I can't find where define it in my json/connect config and I don't want to create a new version of that schema after creating it.
My MySql table called stations has this schema
Field | Type
---------------+-------------
code | varchar(4)
date_measuring | timestamp
attributes | varchar(256)
where the attributes contains a Json data and not a String (I have to use that type because the Json field of the attributes are variable.
My connector is
{
"value.converter.schema.registry.url": "http://localhost:8081",
"_comment": "The Kafka topic will be made up of this prefix, plus the table name ",
"key.converter.schema.registry.url": "http://localhost:8081",
"name": "jdbc_source_mysql_stations",
"connector.class": "io.confluent.connect.jdbc.JdbcSourceConnector",
"key.converter": "io.confluent.connect.avro.AvroConverter",
"value.converter": "io.confluent.connect.avro.AvroConverter",
"transforms": [
"ValueToKey"
],
"transforms.ValueToKey.type": "org.apache.kafka.connect.transforms.ValueToKey",
"transforms.ValueToKey.fields": [
"code",
"date_measuring"
],
"connection.url": "jdbc:mysql://localhost:3306/db_name?useJDBCCompliantTimezoneShift=true&useLegacyDatetimeCode=false&serverTimezone=UTC",
"connection.user": "confluent",
"connection.password": "**************",
"table.whitelist": [
"stations"
],
"mode": "timestamp",
"timestamp.column.name": [
"date_measuring"
],
"validate.non.null": "false",
"topic.prefix": "mysql-"
}
and creates this schema
{
"subject": "mysql-stations-value",
"version": 1,
"id": 23,
"schema": "{\"type\":\"record\",\"name\":\"stations\",\"fields\":[{\"name\":\"code\",\"type\":\"string\"},{\"name\":\"date_measuring\",\"type\":{\"type\":\"long\",\"connect.version\":1,\"connect.name\":\"org.apache.kafka.connect.data.Timestamp\",\"logicalType\":\"timestamp-millis\"}},{\"name\":\"attributes\",\"type\":\"string\"}],\"connect.name\":\"stations\"}"
}
Where "attributes" field is of course a String.
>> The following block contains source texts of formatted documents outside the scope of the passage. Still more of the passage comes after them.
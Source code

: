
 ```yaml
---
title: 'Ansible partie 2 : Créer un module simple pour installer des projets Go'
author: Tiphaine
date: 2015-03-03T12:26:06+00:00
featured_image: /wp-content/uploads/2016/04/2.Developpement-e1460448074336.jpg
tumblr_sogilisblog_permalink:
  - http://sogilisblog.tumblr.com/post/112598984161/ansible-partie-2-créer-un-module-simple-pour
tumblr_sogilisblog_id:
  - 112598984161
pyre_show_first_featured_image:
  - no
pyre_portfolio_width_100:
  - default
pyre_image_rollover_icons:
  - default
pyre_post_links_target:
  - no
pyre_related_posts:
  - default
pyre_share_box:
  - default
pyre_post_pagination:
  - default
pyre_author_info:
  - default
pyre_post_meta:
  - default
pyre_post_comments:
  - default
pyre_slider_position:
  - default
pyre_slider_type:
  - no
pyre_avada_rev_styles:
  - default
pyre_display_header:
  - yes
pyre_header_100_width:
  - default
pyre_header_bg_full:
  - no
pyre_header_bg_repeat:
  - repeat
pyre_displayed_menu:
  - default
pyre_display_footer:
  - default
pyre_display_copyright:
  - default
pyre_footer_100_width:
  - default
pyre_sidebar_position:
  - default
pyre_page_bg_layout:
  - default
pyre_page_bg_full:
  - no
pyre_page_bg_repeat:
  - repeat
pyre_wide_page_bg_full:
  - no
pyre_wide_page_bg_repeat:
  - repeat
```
Unlike I would apply it this other schema.
{
"fields": [
{
"name": "code",
"type": "string"
},
{
"name": "date_measuring",
"type": {
"connect.name": "org.apache.kafka.connect.data.Timestamp",
"connect.version": 1,
"logicalType": "timestamp-millis",
"type": "long"
}
},
{
"name": "attributes",
"type": {
"type": "record",
"name": "AttributesRecord",
"fields": [
{
"name": "H1",
"type": "long",
"default": 0
},
{
"name": "H2",
"type": "long",
"default": 0
},
{
"name": "H3",
"type": "long",
"default": 0
},
{
"name": "H",
"type": "long",
"default": 0
},
{
"name": "Q",
"type": "long",
"default": 0
},
{
"name": "P1",
"type": "long",
"default": 0
},
{
"name": "P2",
"type": "long",
"default": 0
},
{
"name": "P3",
"type": "long",
"default": 0
},
{
"name": "P",
"type": "long",
"default": 0
},
{
"name": "T",
"type": "long",
"default": 0
},
{
"name": "Hr",
"type": "long",
"default": 0
},
{
"name": "pH",
"type": "long",
"default": 0
},
{
"name": "RX",
"type": "long",
"default": 0
},
{
"name": "Ta",
"type": "long",
"default": 0
},
{
"name": "C",
"type": "long",
"default": 0
},
{
"name": "OD",
"type": "long",
"default": 0
},
{
"name": "TU",
"type": "long",
"default": 0
},
{
"name": "MO",
"type": "long",
"default": 0
},
{
"name": "AM",
"type": "long",
"default": 0
},
{
"name": "N03",
"type": "long",
"default": 0
},
{
"name": "P04",
"type": "long",
"default": 0
},
{
"name": "SS",
"type": "long",
"default": 0
},
{
"name": "PT",
"type": "long",
"default": 0
}
]
}
}
],
"name": "stations",
"namespace": "com.mycorp.mynamespace",
"type": "record"
}
Any suggestion please?
In case it's not possible, I suppose I'll have to create a KafkaStream to create another topic, even if I would avoid it.
Thanks in advance!
I don't think you're asking anything about using a "custom" registry (which you'd do with the two lines that say which registry you're using), but rather how you can parse the data / apply a schema after the record is pulled from the database
You can write your own Transform, or you can use Kstreams, which are really the main options here. There is a SetSchemaMetadata transform, but I'm not sure that'll do what you want (parse a string into an Avro record)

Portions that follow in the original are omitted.